# HPA pucks?



## Rabbidrabbitt (Mar 21, 2011)

Who has the HPA puck ? My stock mounts are shot and am looking for new mounts but $200 for a HPA or $40 for the BFI. Big price diff is it worth it?


----------



## vwluger22 (Jan 25, 2005)

Yes its worth it made a huge differance over the insert.


----------



## LampyB (Apr 2, 2007)

Would you recommend going with the puck or the new FBI motor mount first?

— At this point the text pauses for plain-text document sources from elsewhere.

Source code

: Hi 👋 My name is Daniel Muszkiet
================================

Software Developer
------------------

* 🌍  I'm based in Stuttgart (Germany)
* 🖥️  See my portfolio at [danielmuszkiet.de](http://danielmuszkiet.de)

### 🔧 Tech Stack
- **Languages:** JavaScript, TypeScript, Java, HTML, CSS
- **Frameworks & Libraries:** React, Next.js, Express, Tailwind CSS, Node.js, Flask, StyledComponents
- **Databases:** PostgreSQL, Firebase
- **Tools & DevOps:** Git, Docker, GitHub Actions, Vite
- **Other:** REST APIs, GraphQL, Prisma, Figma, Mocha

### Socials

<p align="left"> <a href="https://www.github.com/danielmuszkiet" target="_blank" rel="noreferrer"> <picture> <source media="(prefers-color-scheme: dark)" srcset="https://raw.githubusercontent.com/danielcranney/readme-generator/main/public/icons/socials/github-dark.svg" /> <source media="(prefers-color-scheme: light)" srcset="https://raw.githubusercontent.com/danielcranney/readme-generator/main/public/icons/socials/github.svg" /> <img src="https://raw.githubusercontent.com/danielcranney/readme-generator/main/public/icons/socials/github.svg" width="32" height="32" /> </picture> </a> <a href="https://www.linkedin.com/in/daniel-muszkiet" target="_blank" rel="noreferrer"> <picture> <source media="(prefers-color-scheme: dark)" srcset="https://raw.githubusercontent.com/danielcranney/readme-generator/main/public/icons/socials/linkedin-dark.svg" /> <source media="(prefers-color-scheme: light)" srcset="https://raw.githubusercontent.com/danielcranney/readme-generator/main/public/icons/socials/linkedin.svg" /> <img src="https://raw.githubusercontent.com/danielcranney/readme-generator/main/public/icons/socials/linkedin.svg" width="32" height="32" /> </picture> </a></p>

The motor mount hasn't been released yet but I can't spend nearly $500 for both...


----------



## dhenry (Feb 10, 2009)

id get the HPA, one. 
i have the BFI subframe insert, its noticable at first. once its broken in you cant even feel the vibrations, only in reverse.

but i would try the HPA mount. its more solid. im sure thygreyt could chime in here, he has one:thumbup:


----------



## thygreyt (Jun 7, 2009)

i have all 3 mounts from BSH and the puck from HPA.(85a)

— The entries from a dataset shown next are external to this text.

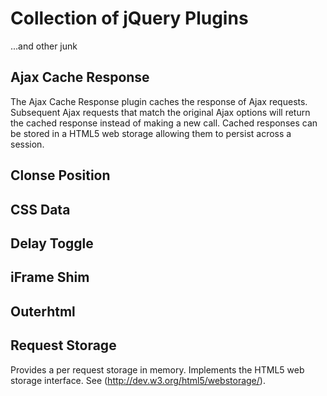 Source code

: # Collection of jQuery Plugins

...and other junk

## Ajax Cache Response

The Ajax Cache Response plugin caches the response of Ajax requests.  Subsequent Ajax requests that match the original Ajax options will return the cached response instead of making a new call.  Cached responses can be stored in a HTML5 web storage allowing them to persist across a session.

## Clonse Position

## CSS Data

## Delay Toggle

## iFrame Shim

## Outerhtml

## Request Storage

Provides a per request storage in memory.  Implements the HTML5 web storage interface. See (http://dev.w3.org/html5/webstorage/).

the feel is amazing.. the car feels solid, you feel connected... no wheel hop, and honestly, you can now understand the meaning of: "crisp and precise shifting"

in addition to it all, the engine will sound better!  you will be able to hear all 5 cylinders.

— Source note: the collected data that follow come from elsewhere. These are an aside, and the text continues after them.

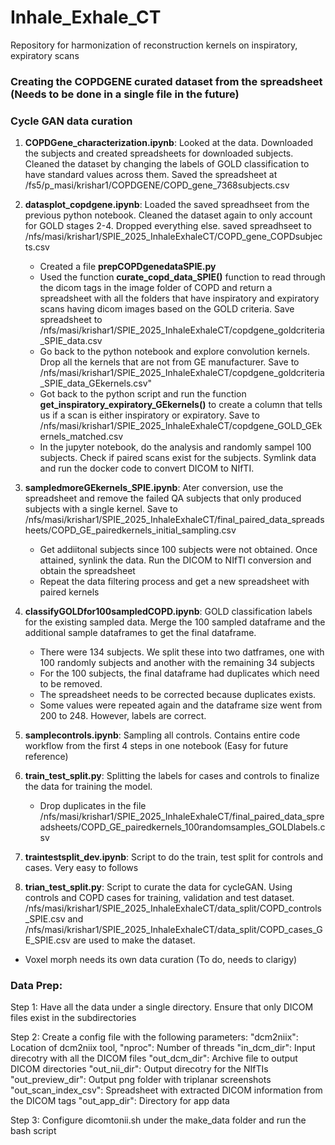 # Inhale_Exhale_CT
Repository for harmonization of reconstruction kernels on inspiratory, expiratory scans

### Creating the COPDGENE curated dataset from the spreadsheet (Needs to be done in a single file in the future)
### Cycle GAN data curation
1) **COPDGene_characterization.ipynb**: Looked at the data. Downloaded the subjects and created spreadsheets for downloaded subjects. Cleaned the dataset by changing the labels of GOLD classification to have standard values across them. Saved the spreadsheet at /fs5/p_masi/krishar1/COPDGENE/COPD_gene_7368subjects.csv

2) **datasplot_copdgene.ipynb**: Loaded the saved spreadhseet from the previous python notebook. Cleaned the dataset again to only account for GOLD stages 2-4. Dropped everything else. saved spreadhseet to /nfs/masi/krishar1/SPIE_2025_InhaleExhaleCT/COPD_gene_COPDsubjects.csv
    - Created a file **prepCOPDgenedataSPIE.py**
    - Used the function **curate_copd_data_SPIE()** function to read through the dicom tags in the image folder of COPD and return a spreadsheet with all the folders that have inspiratory and expiratory scans having dicom images based on the GOLD criteria. Save spreadsheet to /nfs/masi/krishar1/SPIE_2025_InhaleExhaleCT/copdgene_goldcriteria_SPIE_data.csv
    -  Go back to the python notebook and explore convolution kernels. Drop all the kernels that are not from GE manufacturer. Save to /nfs/masi/krishar1/SPIE_2025_InhaleExhaleCT/copdgene_goldcriteria_SPIE_data_GEkernels.csv"
    - Got back to the python script and run the function **get_inspiratory_expiratory_GEkernels()** to create a column that tells us if a scan is either inspiratory or expiratory. Save to /nfs/masi/krishar1/SPIE_2025_InhaleExhaleCT/copdgene_GOLD_GEkernels_matched.csv
    - In the jupyter notebook, do the analysis and randomly sampel 100 subjects. Check if paired scans exist for the subjects. Symlink data and run the docker code to convert DICOM to NIfTI. 

3) **sampledmoreGEkernels_SPIE.ipynb**: Ater conversion, use the spreadsheet and remove the failed QA subjects that only produced subjects with a single kernel. Save to /nfs/masi/krishar1/SPIE_2025_InhaleExhaleCT/final_paired_data_spreadsheets/COPD_GE_pairedkernels_initial_sampling.csv
    - Get addiitonal subjects since 100 subjects were not obtained. Once attained, synlink the data. Run the DICOM to NIfTI conversion and obtain the spreadsheet
    - Repeat the data filtering process and get a new spreadsheet with paired kernels 

4) **classifyGOLDfor100sampledCOPD.ipynb**: GOLD classification labels for the existing sampled data. Merge the 100 sampled dataframe and the additional sample dataframes to get the final dataframe. 
    - There were 134 subjects. We split these into two datframes, one with 100 randomly subjects and another with the remaining 34 subjects
    - For the 100 subjects, the final dataframe had duplicates which need to be removed.
    - The spreadsheet needs to be corrected because duplicates exists. 
    - Some values were repeated again and the dataframe size went from 200 to 248. However, labels are correct.

5) **samplecontrols.ipynb**: Sampling all controls. Contains entire code workflow from the first 4 steps in one notebook (Easy for future reference)

6) **train_test_split.py**: Splitting the labels for cases and controls to finalize the data for training the model.
    - Drop duplicates in the file /nfs/masi/krishar1/SPIE_2025_InhaleExhaleCT/final_paired_data_spreadsheets/COPD_GE_pairedkernels_100randomsamples_GOLDlabels.csv

7) **traintestsplit_dev.ipynb**: Script to do the train, test split for controls and cases. Very easy to follows

8) **trian_test_split.py**: Script to curate the data for cycleGAN. Using controls and COPD cases for training, validation and test dataset. /nfs/masi/krishar1/SPIE_2025_InhaleExhaleCT/data_split/COPD_controls_SPIE.csv and /nfs/masi/krishar1/SPIE_2025_InhaleExhaleCT/data_split/COPD_cases_GE_SPIE.csv are used to make the dataset.


- Voxel morph needs its own data curation (To do, needs to clarigy)



### Data Prep: 
Step 1: Have all the data under a single directory. Ensure that only DICOM files exist in the subdirectories 

Step 2: Create a config file with the following parameters: 
    "dcm2niix": Location of dcm2niix tool,
    "nproc": Number of threads
    "in_dcm_dir": Input direcotry with all the DICOM files
    "out_dcm_dir": Archive file to output DICOM directories
    "out_nii_dir": Output direcotry for the NIfTIs
    "out_preview_dir": Output png folder with triplanar screenshots
    "out_scan_index_csv": Spreadsheet with extracted DICOM information from the DICOM tags
    "out_app_dir": Directory for app data 

Step 3: Configure dicomtonii.sh under the make_data folder and run the bash script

all in all, a WELL worth it upgrade.

i honestly dont know what to say other than its awesome. there isnt much of a quantifiable or measured improvement. 

some vids to illustrate my point:

completely stock car (mounts wise)


my car:


----------



## Rabbidrabbitt (Mar 21, 2011)

Thank you is the unreleased new bfi like the hpa ??


----------



## thygreyt (Jun 7, 2009)

Rabbidrabbitt said:


> Thank you is the unreleased new bfi like the hpa ??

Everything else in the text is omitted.